GRUNER : C’est une sorte de chef-d’œuvre littéraire qui raconte une histoire de guerre qui semble toujours contemporaine. C’est une histoire de guerre qui n’est pas le voyage d’un héros. Il ne s’agit pas d’accomplir une mission ou d’être quelque part avant 9h00 demain matin. Ou sinon, quelque chose se passe. Ce n’est rien de tout cela. Et cela ressemble à une perspective très contemporaine et très allemande de la guerre. Et je pense que c’est quelque chose auquel les gens se connectent. De toute évidence, il y a l’horrible pertinence politique qu’il a en raison de la guerre en Ukraine. Cela aurait pu aller dans les deux sens. Évidemment, vous savez, les gens ne se soucient pas du film dépeignant la guerre alors qu’il y en a une vraie. Mais nous semblons avoir touché un accord avec peut-être cette perspective et l’histoire que nous racontons. Et puis troisièmement, je pense que toute l’équipe créative et tous les départements qui sont également nominés et évidemment notre acteur principal de Felix Kammerer et certainement Edward ont fait un travail fantastique. Et je pense que c’est un film très bien fait, et j’en suis fier.
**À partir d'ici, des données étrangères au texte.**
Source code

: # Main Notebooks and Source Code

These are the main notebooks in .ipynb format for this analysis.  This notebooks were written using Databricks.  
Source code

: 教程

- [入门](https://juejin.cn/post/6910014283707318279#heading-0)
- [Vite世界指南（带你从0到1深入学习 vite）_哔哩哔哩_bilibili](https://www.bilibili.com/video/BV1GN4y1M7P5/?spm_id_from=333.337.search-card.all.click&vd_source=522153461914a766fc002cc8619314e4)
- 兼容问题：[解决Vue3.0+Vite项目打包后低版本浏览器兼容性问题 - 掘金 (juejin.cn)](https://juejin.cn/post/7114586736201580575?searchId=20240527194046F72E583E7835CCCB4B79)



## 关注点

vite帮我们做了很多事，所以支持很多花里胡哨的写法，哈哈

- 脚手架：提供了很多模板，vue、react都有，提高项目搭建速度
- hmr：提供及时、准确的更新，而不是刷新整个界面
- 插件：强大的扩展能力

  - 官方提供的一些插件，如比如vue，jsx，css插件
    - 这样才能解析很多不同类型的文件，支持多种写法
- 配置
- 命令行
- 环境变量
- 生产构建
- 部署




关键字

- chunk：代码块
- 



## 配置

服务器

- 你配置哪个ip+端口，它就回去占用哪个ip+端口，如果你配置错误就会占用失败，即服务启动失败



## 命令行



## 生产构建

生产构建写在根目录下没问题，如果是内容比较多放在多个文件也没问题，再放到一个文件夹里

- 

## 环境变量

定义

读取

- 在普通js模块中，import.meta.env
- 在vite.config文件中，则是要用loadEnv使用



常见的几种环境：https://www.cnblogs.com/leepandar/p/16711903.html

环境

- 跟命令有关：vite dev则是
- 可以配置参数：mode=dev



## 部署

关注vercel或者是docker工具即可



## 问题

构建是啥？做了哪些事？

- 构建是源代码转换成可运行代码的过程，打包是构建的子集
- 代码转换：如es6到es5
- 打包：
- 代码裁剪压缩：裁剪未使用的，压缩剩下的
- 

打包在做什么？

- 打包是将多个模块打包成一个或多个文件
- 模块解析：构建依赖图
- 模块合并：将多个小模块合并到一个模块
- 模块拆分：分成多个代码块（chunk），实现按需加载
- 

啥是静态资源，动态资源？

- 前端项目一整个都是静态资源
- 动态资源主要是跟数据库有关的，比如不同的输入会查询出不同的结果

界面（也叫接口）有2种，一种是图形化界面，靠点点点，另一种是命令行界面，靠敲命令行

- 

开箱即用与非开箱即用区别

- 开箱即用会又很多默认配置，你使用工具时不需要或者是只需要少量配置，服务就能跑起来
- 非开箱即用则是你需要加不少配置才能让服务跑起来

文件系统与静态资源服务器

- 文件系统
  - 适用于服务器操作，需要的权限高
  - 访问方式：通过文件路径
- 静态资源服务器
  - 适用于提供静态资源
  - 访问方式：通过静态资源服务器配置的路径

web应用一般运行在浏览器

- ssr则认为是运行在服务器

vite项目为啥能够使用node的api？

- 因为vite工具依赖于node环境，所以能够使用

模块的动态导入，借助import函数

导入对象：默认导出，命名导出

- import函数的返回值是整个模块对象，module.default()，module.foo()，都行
DATE LIMITE: Que signifie pour vous rejoindre les rangs historiques de la catégorie originale du meilleur film de 1930?

BERGER : C’est un moment capital pour moi, et je n’utilise pas ce mot à la légère parce que l’Allemagne a un problème avec le mot « fier » à cause de son histoire. Et donc j’ai toujours beaucoup de mal à utiliser ce mot. Mais dans ce cas, je suis vraiment fier de toutes les personnes qui ont été nominées pour le film, les effets, le maquillage, la caméra, la conception de la production, toute l’équipe et aux BAFTA. Cela signifie donc beaucoup que c’était vraiment comme si chaque membre de l’équipe travaillait si dur, et je ne pense pas avoir jamais fait un film où ils ont autant contribué au résultat final. Chaque pièce était si importante et chacune d’entre elles était si bonne. Et donc cette contribution qui a été reconnue, je suis vraiment fier. Et cela signifie beaucoup que cela soit reconnu par le plus grand prix de cinéma au monde, vous savez? Et de ne pas avoir raté le roman… pour l’instant [Laughs]. Il semble s’être connecté avec le public et ne pas avoir échoué au film original et c’est un sentiment de soulagement.

GRUNER : Et je pense qu’il y a un autre élément qui, pour moi, est en quelque sorte beau et humiliant. C’est que la première adaptation a été faite à Hollywood en 1929, et parce qu’à cette époque déjà, le film ne pouvait plus être tourné en Allemagne. Il a été interdit en Allemagne peu de temps après sa sortie. Le livre de Remarque a été brûlé et il a dû fuir l’Allemagne et Hollywood est devenu un lieu de refuge pour tant d’artistes qui avaient besoin de fuir l’Europe et d’être même à distance – et je ne veux pas nous comparer à ça [dire situation] du tout, ces chaussures sont bien trop grandes pour nous, mais y être connecté, même à distance, est quelque chose d’humilité et de beau. La 95e cérémonie des Oscars aura lieu au Dolby Theatre le 12 mars.